Ranking movements Legend: ██ Increase in ranking ██ Decrease in ranking ( ) = First-place votes
Week
Poll: Pre; 1; 2; 3; 4; 5; 6; 7; 8; 9; 10; 11; 12; 13; 14; Final
AP: 24; 24; 18; 14; 13; 13; 12; 9; 6 (1); 6 (2); 3 (5); 12; 12; 11; 9; 10
Coaches: Not released

==Game summaries==
===Texas A&M===

The Cougars drove 95 yards for the game-winning touchdown, a 1-yard run by Chuck Weatherspoon with 20 seconds remaining. Weatherspoon accounted for 218 yards from scrimmage (131 rushing) and 2 touchdowns. David Klingler passed for 352 yards and had 2 touchdowns (1 rushing).
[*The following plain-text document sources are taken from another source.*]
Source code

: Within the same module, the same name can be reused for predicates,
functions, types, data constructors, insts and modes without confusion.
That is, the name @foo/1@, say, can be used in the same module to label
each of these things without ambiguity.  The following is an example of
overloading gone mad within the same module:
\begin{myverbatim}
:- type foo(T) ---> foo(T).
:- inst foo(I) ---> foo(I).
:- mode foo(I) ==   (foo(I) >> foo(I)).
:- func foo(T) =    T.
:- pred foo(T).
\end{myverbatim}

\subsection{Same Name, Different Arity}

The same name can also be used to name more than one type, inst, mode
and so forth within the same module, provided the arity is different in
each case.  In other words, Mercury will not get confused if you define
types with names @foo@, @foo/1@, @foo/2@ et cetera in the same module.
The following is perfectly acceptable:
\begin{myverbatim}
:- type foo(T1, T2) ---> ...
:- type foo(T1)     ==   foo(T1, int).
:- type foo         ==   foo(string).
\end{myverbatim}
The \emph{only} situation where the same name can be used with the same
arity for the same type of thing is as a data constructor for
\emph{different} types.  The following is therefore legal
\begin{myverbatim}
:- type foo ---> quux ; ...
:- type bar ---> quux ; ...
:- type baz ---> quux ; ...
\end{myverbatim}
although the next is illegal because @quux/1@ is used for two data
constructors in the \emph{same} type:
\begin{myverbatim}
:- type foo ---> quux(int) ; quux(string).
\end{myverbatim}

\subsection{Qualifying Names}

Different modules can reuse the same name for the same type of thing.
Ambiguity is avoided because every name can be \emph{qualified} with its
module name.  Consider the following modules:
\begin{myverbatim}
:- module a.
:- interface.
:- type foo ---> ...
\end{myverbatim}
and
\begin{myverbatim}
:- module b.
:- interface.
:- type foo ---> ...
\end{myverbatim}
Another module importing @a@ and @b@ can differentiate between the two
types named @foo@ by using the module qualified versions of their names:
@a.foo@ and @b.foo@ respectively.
| Team | 1 | 2 | 3 | 4 | Total |
|---|---|---|---|---|---|
| No. 20 Aggies | 17 | 7 | 7 | 0 | 31 |
| • No. 12 Cougars | 7 | 10 | 10 | 9 | 36 |

===Vs. Arizona State===

In the 62–45 victory over the Sun Devils, David Klingler set the Division I-A single-game passing record with 716 yards.